Retype the data that follows exactly. No pictures belong in the copy.

┌─ Data to examine

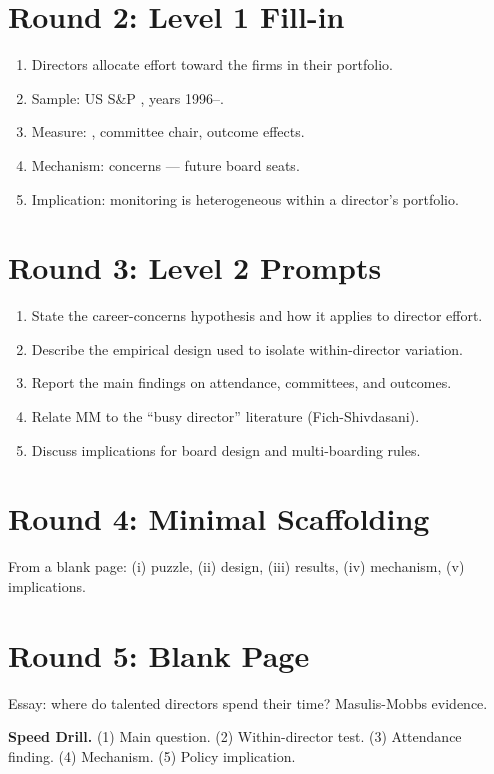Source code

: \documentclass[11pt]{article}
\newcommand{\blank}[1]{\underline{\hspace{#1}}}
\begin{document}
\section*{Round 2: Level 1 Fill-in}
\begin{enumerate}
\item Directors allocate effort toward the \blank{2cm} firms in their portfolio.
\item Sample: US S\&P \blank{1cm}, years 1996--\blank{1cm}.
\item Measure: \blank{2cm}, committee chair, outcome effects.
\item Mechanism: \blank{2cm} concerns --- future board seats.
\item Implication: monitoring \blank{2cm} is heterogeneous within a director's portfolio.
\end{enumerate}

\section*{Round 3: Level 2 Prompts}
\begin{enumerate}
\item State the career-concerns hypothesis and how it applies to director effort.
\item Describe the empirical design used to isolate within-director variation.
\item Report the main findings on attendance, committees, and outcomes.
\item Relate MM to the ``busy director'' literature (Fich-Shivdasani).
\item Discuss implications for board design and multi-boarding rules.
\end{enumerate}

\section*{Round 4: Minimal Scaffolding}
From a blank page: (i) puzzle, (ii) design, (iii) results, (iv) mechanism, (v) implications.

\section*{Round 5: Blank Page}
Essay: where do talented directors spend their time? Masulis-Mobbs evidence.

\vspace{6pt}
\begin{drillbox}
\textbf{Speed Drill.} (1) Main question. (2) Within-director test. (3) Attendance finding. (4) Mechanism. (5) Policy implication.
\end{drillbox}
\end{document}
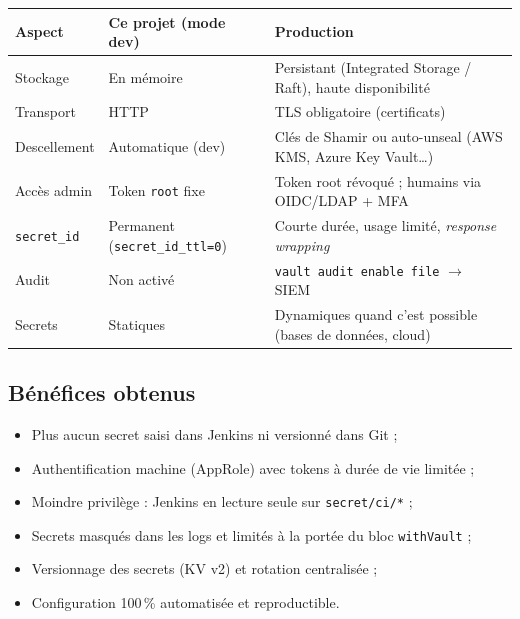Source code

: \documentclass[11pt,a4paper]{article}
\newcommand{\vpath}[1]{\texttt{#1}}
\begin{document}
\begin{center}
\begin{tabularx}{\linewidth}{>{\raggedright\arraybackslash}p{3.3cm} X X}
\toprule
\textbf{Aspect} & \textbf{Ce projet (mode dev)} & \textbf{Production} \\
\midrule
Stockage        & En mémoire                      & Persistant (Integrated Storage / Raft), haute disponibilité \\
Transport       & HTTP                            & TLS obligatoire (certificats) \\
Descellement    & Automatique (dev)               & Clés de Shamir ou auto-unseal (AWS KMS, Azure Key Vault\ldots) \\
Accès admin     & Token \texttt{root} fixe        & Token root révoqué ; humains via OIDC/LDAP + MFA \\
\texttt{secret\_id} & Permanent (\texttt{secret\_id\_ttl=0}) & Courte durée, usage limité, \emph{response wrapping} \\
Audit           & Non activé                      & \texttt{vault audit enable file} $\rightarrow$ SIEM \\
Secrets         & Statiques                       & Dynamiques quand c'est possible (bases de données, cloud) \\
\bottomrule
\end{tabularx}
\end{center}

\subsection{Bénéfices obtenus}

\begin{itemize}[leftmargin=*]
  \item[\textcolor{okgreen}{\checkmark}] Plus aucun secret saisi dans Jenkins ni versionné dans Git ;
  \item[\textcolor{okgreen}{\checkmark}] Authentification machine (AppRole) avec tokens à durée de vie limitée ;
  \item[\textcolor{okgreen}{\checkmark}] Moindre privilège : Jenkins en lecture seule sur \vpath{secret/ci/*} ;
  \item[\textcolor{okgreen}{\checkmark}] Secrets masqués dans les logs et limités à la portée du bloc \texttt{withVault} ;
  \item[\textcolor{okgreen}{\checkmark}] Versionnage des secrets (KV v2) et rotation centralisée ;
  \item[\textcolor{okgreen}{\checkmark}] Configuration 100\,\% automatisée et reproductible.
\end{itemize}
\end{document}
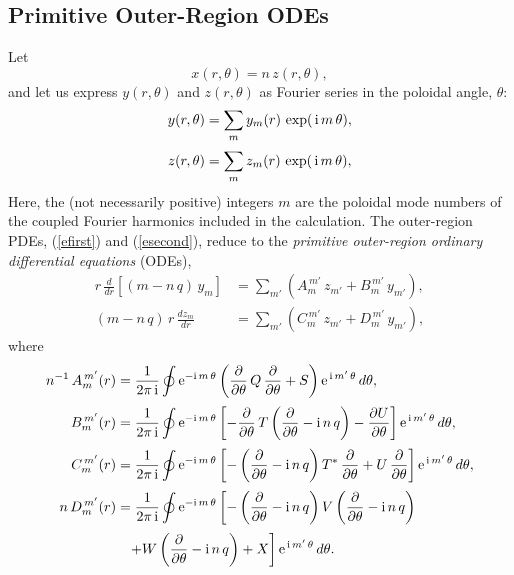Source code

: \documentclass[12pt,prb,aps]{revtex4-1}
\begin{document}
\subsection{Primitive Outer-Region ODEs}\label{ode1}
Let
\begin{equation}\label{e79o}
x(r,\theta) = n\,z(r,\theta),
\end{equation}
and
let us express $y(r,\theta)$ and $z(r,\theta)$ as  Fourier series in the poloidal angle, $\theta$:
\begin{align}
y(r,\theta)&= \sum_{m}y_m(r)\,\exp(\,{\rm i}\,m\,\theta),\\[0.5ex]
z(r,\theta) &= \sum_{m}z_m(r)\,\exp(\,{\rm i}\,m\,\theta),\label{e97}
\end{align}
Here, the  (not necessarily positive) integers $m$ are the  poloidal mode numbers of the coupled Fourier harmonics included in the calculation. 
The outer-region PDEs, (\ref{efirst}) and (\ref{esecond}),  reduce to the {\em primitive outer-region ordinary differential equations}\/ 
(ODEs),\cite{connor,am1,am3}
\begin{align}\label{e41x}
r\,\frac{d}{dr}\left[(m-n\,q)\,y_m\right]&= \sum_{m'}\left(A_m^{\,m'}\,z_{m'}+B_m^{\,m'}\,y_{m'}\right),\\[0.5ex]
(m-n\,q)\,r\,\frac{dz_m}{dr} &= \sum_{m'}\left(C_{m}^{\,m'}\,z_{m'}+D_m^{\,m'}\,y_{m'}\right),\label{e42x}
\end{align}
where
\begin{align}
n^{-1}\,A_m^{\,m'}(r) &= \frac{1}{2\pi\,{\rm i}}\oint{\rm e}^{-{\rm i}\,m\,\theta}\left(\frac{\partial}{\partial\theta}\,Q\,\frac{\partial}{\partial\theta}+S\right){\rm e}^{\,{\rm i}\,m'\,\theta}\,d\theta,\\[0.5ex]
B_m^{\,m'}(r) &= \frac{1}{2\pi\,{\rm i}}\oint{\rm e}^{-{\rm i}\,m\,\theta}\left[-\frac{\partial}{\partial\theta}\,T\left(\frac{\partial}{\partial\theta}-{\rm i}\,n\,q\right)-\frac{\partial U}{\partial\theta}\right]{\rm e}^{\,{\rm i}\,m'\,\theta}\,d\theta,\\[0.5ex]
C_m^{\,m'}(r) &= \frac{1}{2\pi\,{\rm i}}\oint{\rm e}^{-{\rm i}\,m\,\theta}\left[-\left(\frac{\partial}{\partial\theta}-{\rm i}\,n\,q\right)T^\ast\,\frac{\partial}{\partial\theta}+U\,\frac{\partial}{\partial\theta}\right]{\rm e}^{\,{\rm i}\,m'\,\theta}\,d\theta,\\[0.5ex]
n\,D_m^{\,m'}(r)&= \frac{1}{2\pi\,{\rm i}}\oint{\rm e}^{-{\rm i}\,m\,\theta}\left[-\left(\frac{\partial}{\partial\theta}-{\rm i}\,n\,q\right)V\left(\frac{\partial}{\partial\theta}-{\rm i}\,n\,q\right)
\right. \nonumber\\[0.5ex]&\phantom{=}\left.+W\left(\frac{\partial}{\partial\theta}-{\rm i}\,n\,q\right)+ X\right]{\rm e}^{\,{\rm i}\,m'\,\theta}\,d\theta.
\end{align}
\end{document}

└─

◆ **Task answer**:
Source code

: \documentclass[11pt]{article}
\newcommand{\blank}[1]{\underline{\hspace{#1}}}
\begin{document}
\section*{Round 2: Level 1 Fill-in}
\begin{enumerate}
\item Directors allocate effort toward the \blank{2cm} firms in their portfolio.
\item Sample: US S\&P \blank{1cm}, years 1996--\blank{1cm}.
\item Measure: \blank{2cm}, committee chair, outcome effects.
\item Mechanism: \blank{2cm} concerns --- future board seats.
\item Implication: monitoring \blank{2cm} is heterogeneous within a director's portfolio.
\end{enumerate}

\section*{Round 3: Level 2 Prompts}
\begin{enumerate}
\item State the career-concerns hypothesis and how it applies to director effort.
\item Describe the empirical design used to isolate within-director variation.
\item Report the main findings on attendance, committees, and outcomes.
\item Relate MM to the ``busy director'' literature (Fich-Shivdasani).
\item Discuss implications for board design and multi-boarding rules.
\end{enumerate}

\section*{Round 4: Minimal Scaffolding}
From a blank page: (i) puzzle, (ii) design, (iii) results, (iv) mechanism, (v) implications.

\section*{Round 5: Blank Page}
Essay: where do talented directors spend their time? Masulis-Mobbs evidence.

\vspace{6pt}
\begin{drillbox}
\textbf{Speed Drill.} (1) Main question. (2) Within-director test. (3) Attendance finding. (4) Mechanism. (5) Policy implication.
\end{drillbox}
\end{document}
Source code

: \documentclass[11pt,a4paper]{article}
\newcommand{\vpath}[1]{\texttt{#1}}
\begin{document}
\begin{center}
\begin{tabularx}{\linewidth}{>{\raggedright\arraybackslash}p{3.3cm} X X}
\toprule
\textbf{Aspect} & \textbf{Ce projet (mode dev)} & \textbf{Production} \\
\midrule
Stockage        & En mémoire                      & Persistant (Integrated Storage / Raft), haute disponibilité \\
Transport       & HTTP                            & TLS obligatoire (certificats) \\
Descellement    & Automatique (dev)               & Clés de Shamir ou auto-unseal (AWS KMS, Azure Key Vault\ldots) \\
Accès admin     & Token \texttt{root} fixe        & Token root révoqué ; humains via OIDC/LDAP + MFA \\
\texttt{secret\_id} & Permanent (\texttt{secret\_id\_ttl=0}) & Courte durée, usage limité, \emph{response wrapping} \\
Audit           & Non activé                      & \texttt{vault audit enable file} $\rightarrow$ SIEM \\
Secrets         & Statiques                       & Dynamiques quand c'est possible (bases de données, cloud) \\
\bottomrule
\end{tabularx}
\end{center}

\subsection{Bénéfices obtenus}

\begin{itemize}[leftmargin=*]
  \item[\textcolor{okgreen}{\checkmark}] Plus aucun secret saisi dans Jenkins ni versionné dans Git ;
  \item[\textcolor{okgreen}{\checkmark}] Authentification machine (AppRole) avec tokens à durée de vie limitée ;
  \item[\textcolor{okgreen}{\checkmark}] Moindre privilège : Jenkins en lecture seule sur \vpath{secret/ci/*} ;
  \item[\textcolor{okgreen}{\checkmark}] Secrets masqués dans les logs et limités à la portée du bloc \texttt{withVault} ;
  \item[\textcolor{okgreen}{\checkmark}] Versionnage des secrets (KV v2) et rotation centralisée ;
  \item[\textcolor{okgreen}{\checkmark}] Configuration 100\,\% automatisée et reproductible.
\end{itemize}
\end{document}
Source code

: \documentclass[12pt,prb,aps]{revtex4-1}
\begin{document}
\subsection{Primitive Outer-Region ODEs}\label{ode1}
Let
\begin{equation}\label{e79o}
x(r,\theta) = n\,z(r,\theta),
\end{equation}
and
let us express $y(r,\theta)$ and $z(r,\theta)$ as  Fourier series in the poloidal angle, $\theta$:
\begin{align}
y(r,\theta)&= \sum_{m}y_m(r)\,\exp(\,{\rm i}\,m\,\theta),\\[0.5ex]
z(r,\theta) &= \sum_{m}z_m(r)\,\exp(\,{\rm i}\,m\,\theta),\label{e97}
\end{align}
Here, the  (not necessarily positive) integers $m$ are the  poloidal mode numbers of the coupled Fourier harmonics included in the calculation. 
The outer-region PDEs, (\ref{efirst}) and (\ref{esecond}),  reduce to the {\em primitive outer-region ordinary differential equations}\/ 
(ODEs),\cite{connor,am1,am3}
\begin{align}\label{e41x}
r\,\frac{d}{dr}\left[(m-n\,q)\,y_m\right]&= \sum_{m'}\left(A_m^{\,m'}\,z_{m'}+B_m^{\,m'}\,y_{m'}\right),\\[0.5ex]
(m-n\,q)\,r\,\frac{dz_m}{dr} &= \sum_{m'}\left(C_{m}^{\,m'}\,z_{m'}+D_m^{\,m'}\,y_{m'}\right),\label{e42x}
\end{align}
where
\begin{align}
n^{-1}\,A_m^{\,m'}(r) &= \frac{1}{2\pi\,{\rm i}}\oint{\rm e}^{-{\rm i}\,m\,\theta}\left(\frac{\partial}{\partial\theta}\,Q\,\frac{\partial}{\partial\theta}+S\right){\rm e}^{\,{\rm i}\,m'\,\theta}\,d\theta,\\[0.5ex]
B_m^{\,m'}(r) &= \frac{1}{2\pi\,{\rm i}}\oint{\rm e}^{-{\rm i}\,m\,\theta}\left[-\frac{\partial}{\partial\theta}\,T\left(\frac{\partial}{\partial\theta}-{\rm i}\,n\,q\right)-\frac{\partial U}{\partial\theta}\right]{\rm e}^{\,{\rm i}\,m'\,\theta}\,d\theta,\\[0.5ex]
C_m^{\,m'}(r) &= \frac{1}{2\pi\,{\rm i}}\oint{\rm e}^{-{\rm i}\,m\,\theta}\left[-\left(\frac{\partial}{\partial\theta}-{\rm i}\,n\,q\right)T^\ast\,\frac{\partial}{\partial\theta}+U\,\frac{\partial}{\partial\theta}\right]{\rm e}^{\,{\rm i}\,m'\,\theta}\,d\theta,\\[0.5ex]
n\,D_m^{\,m'}(r)&= \frac{1}{2\pi\,{\rm i}}\oint{\rm e}^{-{\rm i}\,m\,\theta}\left[-\left(\frac{\partial}{\partial\theta}-{\rm i}\,n\,q\right)V\left(\frac{\partial}{\partial\theta}-{\rm i}\,n\,q\right)
\right. \nonumber\\[0.5ex]&\phantom{=}\left.+W\left(\frac{\partial}{\partial\theta}-{\rm i}\,n\,q\right)+ X\right]{\rm e}^{\,{\rm i}\,m'\,\theta}\,d\theta.
\end{align}
\end{document}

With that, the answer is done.